● **Exercise inputs**
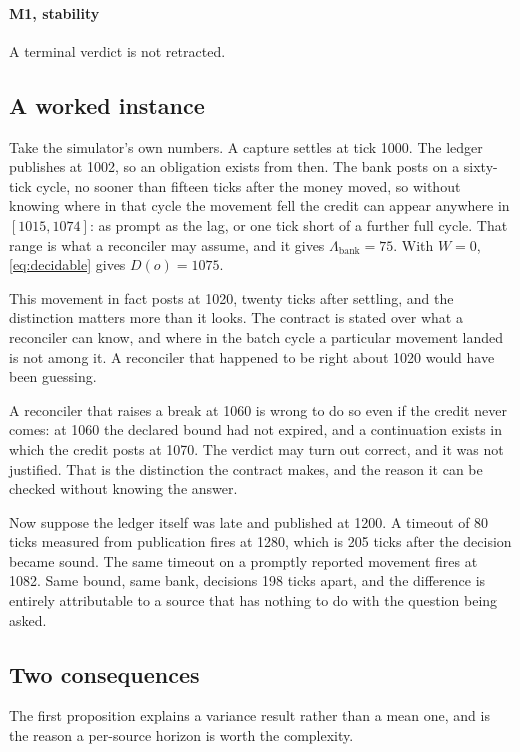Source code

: \documentclass[10pt,conference]{IEEEtran}
\begin{document}
\paragraph{M1, stability} A terminal verdict is not retracted.

\subsection{A worked instance}

Take the simulator's own numbers. A capture settles at tick 1000. The ledger
publishes at 1002, so an obligation exists from then. The bank posts on a
sixty-tick cycle, no sooner than fifteen ticks after the money moved, so
without knowing where in that cycle the movement fell the credit can appear anywhere in $[1015, 1074]$: as prompt as the lag, or one
tick short of a further full cycle. That range is what a reconciler may assume, and it gives
$\Lambda_{\mathrm{bank}} = 75$. With $W = 0$, \eqref{eq:decidable} gives
$D(o) = 1075$.

This movement in fact posts at 1020, twenty ticks after settling, and the
distinction matters more than it looks. The contract is stated over what a
reconciler can know, and where in the batch cycle a particular movement landed
is not among it. A reconciler that happened to be right about 1020 would have
been guessing.

A reconciler that raises a break at 1060 is wrong to do so even if the credit
never comes: at 1060 the declared bound had not expired, and a continuation
exists in which the credit posts at 1070. The verdict may turn out correct, and
it was not justified. That is the distinction the contract makes, and the reason
it can be checked without knowing the answer.

Now suppose the ledger itself was late and published at 1200. A timeout of 80 ticks measured from publication fires at 1280, which is 205
ticks after the decision became sound. The same timeout on a promptly reported movement fires at 1082.
Same bound, same bank, decisions 198 ticks apart, and the difference is entirely
attributable to a source that has nothing to do with the question being asked.

\subsection{Two consequences}

The first proposition explains a variance result rather than a mean one, and is
the reason a per-source horizon is worth the complexity.
\end{document}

● **Exercise**
Reproduce word for word the material above, starting with the line that has "Take the simulator's" and stopping after the line that has "without knowing where".

● **The answer**
Take the simulator's own numbers. A capture settles at tick 1000. The ledger
publishes at 1002, so an obligation exists from then. The bank posts on a
sixty-tick cycle, no sooner than fifteen ticks after the money moved, so
without knowing where in that cycle the movement fell the credit can appear anywhere in $[1015, 1074]$: as prompt as the lag, or one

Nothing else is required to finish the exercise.